## Exercise objective
Please retype all of the entries that follow, leaving the images out.
++++ Exercise material
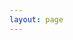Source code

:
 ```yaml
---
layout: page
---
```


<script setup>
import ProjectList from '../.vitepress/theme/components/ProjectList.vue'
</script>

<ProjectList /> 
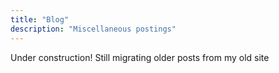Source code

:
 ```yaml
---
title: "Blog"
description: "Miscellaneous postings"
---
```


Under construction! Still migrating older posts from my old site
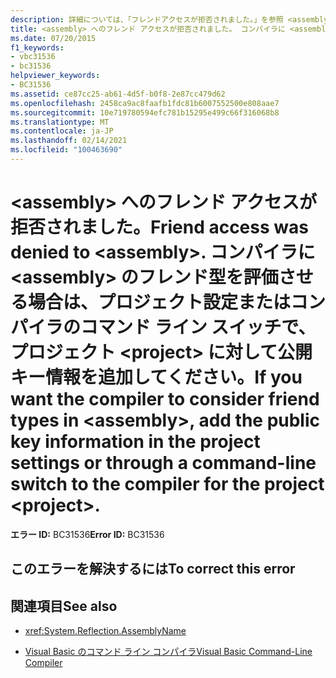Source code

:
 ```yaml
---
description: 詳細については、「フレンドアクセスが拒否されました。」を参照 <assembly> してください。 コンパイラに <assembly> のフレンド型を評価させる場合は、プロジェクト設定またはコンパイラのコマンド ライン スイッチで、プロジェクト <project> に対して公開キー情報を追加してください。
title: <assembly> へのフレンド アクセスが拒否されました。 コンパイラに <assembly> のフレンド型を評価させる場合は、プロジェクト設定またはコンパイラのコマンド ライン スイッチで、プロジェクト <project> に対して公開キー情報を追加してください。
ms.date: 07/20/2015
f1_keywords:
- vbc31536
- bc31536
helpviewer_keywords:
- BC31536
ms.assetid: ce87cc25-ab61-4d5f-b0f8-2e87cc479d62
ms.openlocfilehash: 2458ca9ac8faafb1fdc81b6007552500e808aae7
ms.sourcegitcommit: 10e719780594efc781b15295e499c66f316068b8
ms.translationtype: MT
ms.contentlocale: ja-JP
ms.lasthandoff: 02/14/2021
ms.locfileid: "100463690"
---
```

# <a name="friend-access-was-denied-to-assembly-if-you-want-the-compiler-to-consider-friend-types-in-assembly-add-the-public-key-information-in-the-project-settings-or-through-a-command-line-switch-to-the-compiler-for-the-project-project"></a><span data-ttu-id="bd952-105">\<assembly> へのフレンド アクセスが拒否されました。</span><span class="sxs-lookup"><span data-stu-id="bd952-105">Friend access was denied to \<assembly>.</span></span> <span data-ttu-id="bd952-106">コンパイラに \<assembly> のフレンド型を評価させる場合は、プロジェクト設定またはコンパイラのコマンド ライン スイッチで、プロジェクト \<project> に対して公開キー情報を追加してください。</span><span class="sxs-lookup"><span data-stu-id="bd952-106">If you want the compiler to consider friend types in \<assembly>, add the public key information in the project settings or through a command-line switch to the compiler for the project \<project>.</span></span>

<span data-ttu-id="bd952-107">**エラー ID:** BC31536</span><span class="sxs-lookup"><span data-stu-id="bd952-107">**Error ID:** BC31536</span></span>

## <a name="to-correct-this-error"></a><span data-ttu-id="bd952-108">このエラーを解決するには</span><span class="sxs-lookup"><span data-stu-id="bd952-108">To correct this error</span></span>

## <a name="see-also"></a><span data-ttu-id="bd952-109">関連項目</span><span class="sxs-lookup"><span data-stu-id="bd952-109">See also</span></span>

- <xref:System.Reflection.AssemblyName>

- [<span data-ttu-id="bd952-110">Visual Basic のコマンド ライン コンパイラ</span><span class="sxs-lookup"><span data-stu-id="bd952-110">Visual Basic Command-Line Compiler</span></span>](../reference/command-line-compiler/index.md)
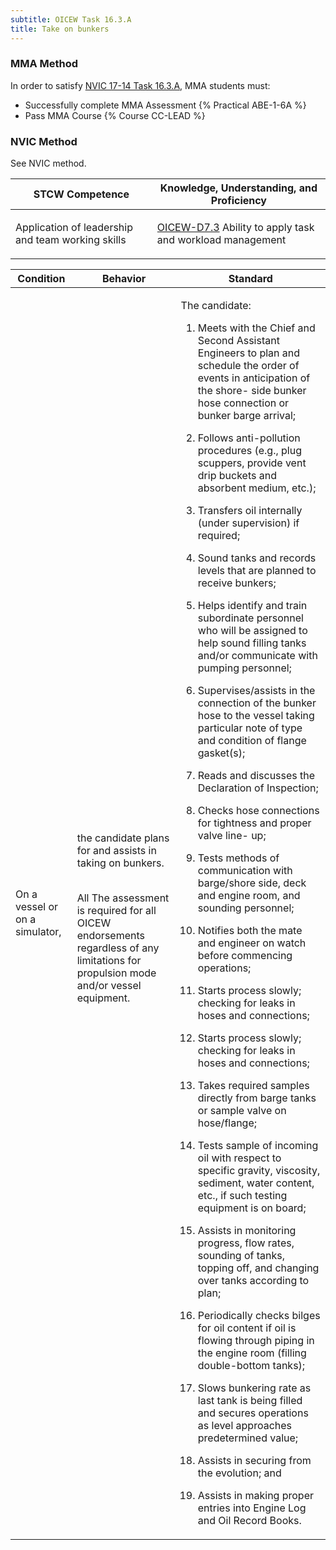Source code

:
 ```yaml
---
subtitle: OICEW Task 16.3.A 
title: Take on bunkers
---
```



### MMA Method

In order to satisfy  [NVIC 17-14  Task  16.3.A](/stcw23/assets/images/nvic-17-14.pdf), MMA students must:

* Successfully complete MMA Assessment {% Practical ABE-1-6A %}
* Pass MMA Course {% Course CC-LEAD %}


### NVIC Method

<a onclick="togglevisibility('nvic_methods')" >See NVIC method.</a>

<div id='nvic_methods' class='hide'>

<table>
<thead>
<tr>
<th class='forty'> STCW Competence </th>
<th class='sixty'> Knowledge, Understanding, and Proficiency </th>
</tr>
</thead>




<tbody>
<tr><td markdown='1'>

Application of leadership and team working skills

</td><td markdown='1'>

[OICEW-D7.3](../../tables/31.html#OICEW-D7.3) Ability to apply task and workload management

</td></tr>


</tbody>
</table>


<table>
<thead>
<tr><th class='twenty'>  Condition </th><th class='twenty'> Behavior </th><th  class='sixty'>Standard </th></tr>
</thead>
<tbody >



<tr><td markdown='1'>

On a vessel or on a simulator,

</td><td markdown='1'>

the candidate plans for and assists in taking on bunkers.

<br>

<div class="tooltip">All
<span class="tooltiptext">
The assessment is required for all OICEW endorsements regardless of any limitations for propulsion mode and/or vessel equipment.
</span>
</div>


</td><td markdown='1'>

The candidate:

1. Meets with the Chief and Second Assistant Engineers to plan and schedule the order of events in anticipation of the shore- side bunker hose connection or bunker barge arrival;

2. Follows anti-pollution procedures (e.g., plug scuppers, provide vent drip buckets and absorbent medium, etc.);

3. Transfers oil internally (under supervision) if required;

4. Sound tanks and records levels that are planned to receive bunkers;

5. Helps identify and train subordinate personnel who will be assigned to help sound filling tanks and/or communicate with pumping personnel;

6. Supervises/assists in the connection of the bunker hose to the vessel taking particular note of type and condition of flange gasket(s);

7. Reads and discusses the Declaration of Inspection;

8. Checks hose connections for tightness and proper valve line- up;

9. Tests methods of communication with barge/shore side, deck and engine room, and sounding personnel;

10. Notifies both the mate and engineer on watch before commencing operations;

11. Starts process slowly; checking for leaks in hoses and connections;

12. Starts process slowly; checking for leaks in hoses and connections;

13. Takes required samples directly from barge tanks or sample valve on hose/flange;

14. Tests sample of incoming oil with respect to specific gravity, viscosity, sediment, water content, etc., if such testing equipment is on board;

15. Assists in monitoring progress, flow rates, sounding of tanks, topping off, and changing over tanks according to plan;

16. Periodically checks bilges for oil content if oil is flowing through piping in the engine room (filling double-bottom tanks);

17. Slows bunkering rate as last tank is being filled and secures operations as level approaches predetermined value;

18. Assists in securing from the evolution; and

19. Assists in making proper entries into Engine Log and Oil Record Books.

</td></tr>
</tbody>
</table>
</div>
++++++++
## Written answer
Source code

:
 ```yaml
---
layout: page
---
```


<script setup>
import ProjectList from '../.vitepress/theme/components/ProjectList.vue'
</script>

<ProjectList /> 
Source code

:
 ```yaml
---
title: "Blog"
description: "Miscellaneous postings"
---
```


Under construction! Still migrating older posts from my old site
Source code

:
 ```yaml
---
description: 詳細については、「フレンドアクセスが拒否されました。」を参照 <assembly> してください。 コンパイラに <assembly> のフレンド型を評価させる場合は、プロジェクト設定またはコンパイラのコマンド ライン スイッチで、プロジェクト <project> に対して公開キー情報を追加してください。
title: <assembly> へのフレンド アクセスが拒否されました。 コンパイラに <assembly> のフレンド型を評価させる場合は、プロジェクト設定またはコンパイラのコマンド ライン スイッチで、プロジェクト <project> に対して公開キー情報を追加してください。
ms.date: 07/20/2015
f1_keywords:
- vbc31536
- bc31536
helpviewer_keywords:
- BC31536
ms.assetid: ce87cc25-ab61-4d5f-b0f8-2e87cc479d62
ms.openlocfilehash: 2458ca9ac8faafb1fdc81b6007552500e808aae7
ms.sourcegitcommit: 10e719780594efc781b15295e499c66f316068b8
ms.translationtype: MT
ms.contentlocale: ja-JP
ms.lasthandoff: 02/14/2021
ms.locfileid: "100463690"
---
```

# <a name="friend-access-was-denied-to-assembly-if-you-want-the-compiler-to-consider-friend-types-in-assembly-add-the-public-key-information-in-the-project-settings-or-through-a-command-line-switch-to-the-compiler-for-the-project-project"></a><span data-ttu-id="bd952-105">\<assembly> へのフレンド アクセスが拒否されました。</span><span class="sxs-lookup"><span data-stu-id="bd952-105">Friend access was denied to \<assembly>.</span></span> <span data-ttu-id="bd952-106">コンパイラに \<assembly> のフレンド型を評価させる場合は、プロジェクト設定またはコンパイラのコマンド ライン スイッチで、プロジェクト \<project> に対して公開キー情報を追加してください。</span><span class="sxs-lookup"><span data-stu-id="bd952-106">If you want the compiler to consider friend types in \<assembly>, add the public key information in the project settings or through a command-line switch to the compiler for the project \<project>.</span></span>

<span data-ttu-id="bd952-107">**エラー ID:** BC31536</span><span class="sxs-lookup"><span data-stu-id="bd952-107">**Error ID:** BC31536</span></span>

## <a name="to-correct-this-error"></a><span data-ttu-id="bd952-108">このエラーを解決するには</span><span class="sxs-lookup"><span data-stu-id="bd952-108">To correct this error</span></span>

## <a name="see-also"></a><span data-ttu-id="bd952-109">関連項目</span><span class="sxs-lookup"><span data-stu-id="bd952-109">See also</span></span>

- <xref:System.Reflection.AssemblyName>

- [<span data-ttu-id="bd952-110">Visual Basic のコマンド ライン コンパイラ</span><span class="sxs-lookup"><span data-stu-id="bd952-110">Visual Basic Command-Line Compiler</span></span>](../reference/command-line-compiler/index.md)
Source code

:
 ```yaml
---
subtitle: OICEW Task 16.3.A 
title: Take on bunkers
---
```



### MMA Method

In order to satisfy  [NVIC 17-14  Task  16.3.A](/stcw23/assets/images/nvic-17-14.pdf), MMA students must:

* Successfully complete MMA Assessment {% Practical ABE-1-6A %}
* Pass MMA Course {% Course CC-LEAD %}


### NVIC Method

<a onclick="togglevisibility('nvic_methods')" >See NVIC method.</a>

<div id='nvic_methods' class='hide'>

<table>
<thead>
<tr>
<th class='forty'> STCW Competence </th>
<th class='sixty'> Knowledge, Understanding, and Proficiency </th>
</tr>
</thead>




<tbody>
<tr><td markdown='1'>

Application of leadership and team working skills

</td><td markdown='1'>

[OICEW-D7.3](../../tables/31.html#OICEW-D7.3) Ability to apply task and workload management

</td></tr>


</tbody>
</table>


<table>
<thead>
<tr><th class='twenty'>  Condition </th><th class='twenty'> Behavior </th><th  class='sixty'>Standard </th></tr>
</thead>
<tbody >



<tr><td markdown='1'>

On a vessel or on a simulator,

</td><td markdown='1'>

the candidate plans for and assists in taking on bunkers.

<br>

<div class="tooltip">All
<span class="tooltiptext">
The assessment is required for all OICEW endorsements regardless of any limitations for propulsion mode and/or vessel equipment.
</span>
</div>


</td><td markdown='1'>

The candidate:

1. Meets with the Chief and Second Assistant Engineers to plan and schedule the order of events in anticipation of the shore- side bunker hose connection or bunker barge arrival;

2. Follows anti-pollution procedures (e.g., plug scuppers, provide vent drip buckets and absorbent medium, etc.);

3. Transfers oil internally (under supervision) if required;

4. Sound tanks and records levels that are planned to receive bunkers;

5. Helps identify and train subordinate personnel who will be assigned to help sound filling tanks and/or communicate with pumping personnel;

6. Supervises/assists in the connection of the bunker hose to the vessel taking particular note of type and condition of flange gasket(s);

7. Reads and discusses the Declaration of Inspection;

8. Checks hose connections for tightness and proper valve line- up;

9. Tests methods of communication with barge/shore side, deck and engine room, and sounding personnel;

10. Notifies both the mate and engineer on watch before commencing operations;

11. Starts process slowly; checking for leaks in hoses and connections;

12. Starts process slowly; checking for leaks in hoses and connections;

13. Takes required samples directly from barge tanks or sample valve on hose/flange;

14. Tests sample of incoming oil with respect to specific gravity, viscosity, sediment, water content, etc., if such testing equipment is on board;

15. Assists in monitoring progress, flow rates, sounding of tanks, topping off, and changing over tanks according to plan;

16. Periodically checks bilges for oil content if oil is flowing through piping in the engine room (filling double-bottom tanks);

17. Slows bunkering rate as last tank is being filled and secures operations as level approaches predetermined value;

18. Assists in securing from the evolution; and

19. Assists in making proper entries into Engine Log and Oil Record Books.

</td></tr>
</tbody>
</table>
</div>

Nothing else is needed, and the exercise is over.